What parents should know: If you do bring your children to the first showing—and you think you kind of like the house—ask the agent to show you the place again … alone.
Your kids shouldn’t get the final say
Julie Gans, an agent with Triplemint Real Estate, in New York City, remembers what happened when she showed an apartment to a single mom.
“Her son was 14 years old, and he was the decision-maker in the family,” Gans says. “It was a $5 million apartment—and she was letting her son make the decision if he was ‘comfortable’ in it.”
What parents should know: Of course, you want your kids to feel at ease in the home you ultimately choose, but that shouldn’t mean they get final say. After all, who will be paying the mortgage? As much as you can, keep them out of the process. Bring them through on a second showing. Or heck, hold out until the home inspection.
If you must bring the kids, bring help, too
Gans has hosted many open houses where well-behaved children pop in with their parents, politely sit, and read a book or quietly play on an iPad.
“But I have had many open houses with poorly behaved children,” she admits. “The parents view the apartment, and I end up being the baby sitter.”
That can be a high-stress situation when there are, say, windows that aren’t childproof or priceless antiques that most definitely aren’t playthings.
What parents should know: If you can, bring a sitter, family member, or friend to watch your kiddos.
Why does it matter, especially if the seller isn’t around? Well, if they misbehave and the listing agent is there, you’d better beware.
“It is really up to the discretion of the broker to relay the information to the seller,” Gans says.

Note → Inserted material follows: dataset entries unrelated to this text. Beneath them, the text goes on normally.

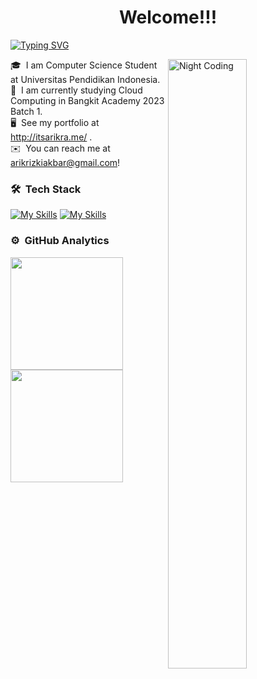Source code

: <h1 align="center">
  Welcome!!!
<!--   <img src="https://media.tenor.com/D3l0ki6Xl9cAAAAi/shocked-killjoy.gif" width="100px"/> -->
</h1>

[![Typing SVG](https://readme-typing-svg.herokuapp.com?font=Fira&color=F7CB00&width=435&lines=I+am+Arik+Rizki+Akbar!;a+Software+Engineer)](https://git.io/typing-svg)

<img alt="Night Coding" src="https://media.tenor.com/KyuAgnD3t1QAAAAC/valorant-cypher.gif" align="right"  width="50%" marginLeft="2em"/>

🎓 &nbsp;I am Computer Science Student at Universitas Pendidikan Indonesia.\
🌱 &nbsp;I am currently studying Cloud Computing in Bangkit Academy 2023 Batch 1.\
🖥️ &nbsp;See my portfolio at http://itsarikra.me/ .\
✉️ &nbsp;You can reach me at arikrizkiakbar@gmail.com!


### 🛠 &nbsp;Tech Stack

[![My Skills](https://skills.thijs.gg/icons?i=js,html,css,c,java,py)](https://skills.thijs.gg)
[![My Skills](https://skills.thijs.gg/icons?i=flutter,php,laravel,nodejs,postgres)](https://skills.thijs.gg)

### ⚙️ &nbsp;GitHub Analytics

<p align="start">
<a href="https://github.com/arik147">
  <img height="180em" src="https://github-readme-stats-eight-theta.vercel.app/api?username=arik147&show_icons=true&theme=algolia&include_all_commits=true&count_private=true"/>
</a>
  <a href="https://github.com/arik147">
  <img height="180em" src="https://github-readme-stats-eight-theta.vercel.app/api/top-langs/?username=arik147&layout=compact&langs_count=9&theme=algolia"/>
</a>
</p>

<!-- <div><img width="80%" src="https://media.tenor.com/IBN94gddDmUAAAAC/yoru-valorant.gif"/></div> -->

And if a bidding war ensues, that info could weigh against you in the seller’s decision.
Well-behaved kids could get a pass
By now it probably sounds like the jury has ruled against bringing kids along for a showing. But it isn’t always a bad thing. Sometimes, it can even help facilitate a sale.
“There’s nothing I like better at an open house than having a family with well-behaved kids,” says Aaron Bowman, a real estate professional with Mazz Real Estate, in Tolland, CT. “That way, I can connect with the whole family.”
Bowman enjoys going into detail about what his own kids like about the home he’s showing. And sometimes, he even brings his own older kids with him to open houses. (And yes, they are well-behaved.)
What parents need to know: If you have a child you trust to respect the house you’re touring, go for it.
“Having kids at open houses only becomes an issue when it takes away from other potential clients’ viewing,” Bowman says.
“Whether or not a customer has brought their children to an open house has no bearing on whether or not their offer is accepted,” says Eric D. Rosen, a licensed associate real estate broker with Halstead Property, in New York City.
Instead, he assures, it all comes down to the numbers: Which client presents the best offer to the seller, the amount of the offer, cash or financing, closing date, and more.
What parents need to know: Even if you have the next Honey Boo Boo in tow, “this is a business transaction in the end,” Rosen says.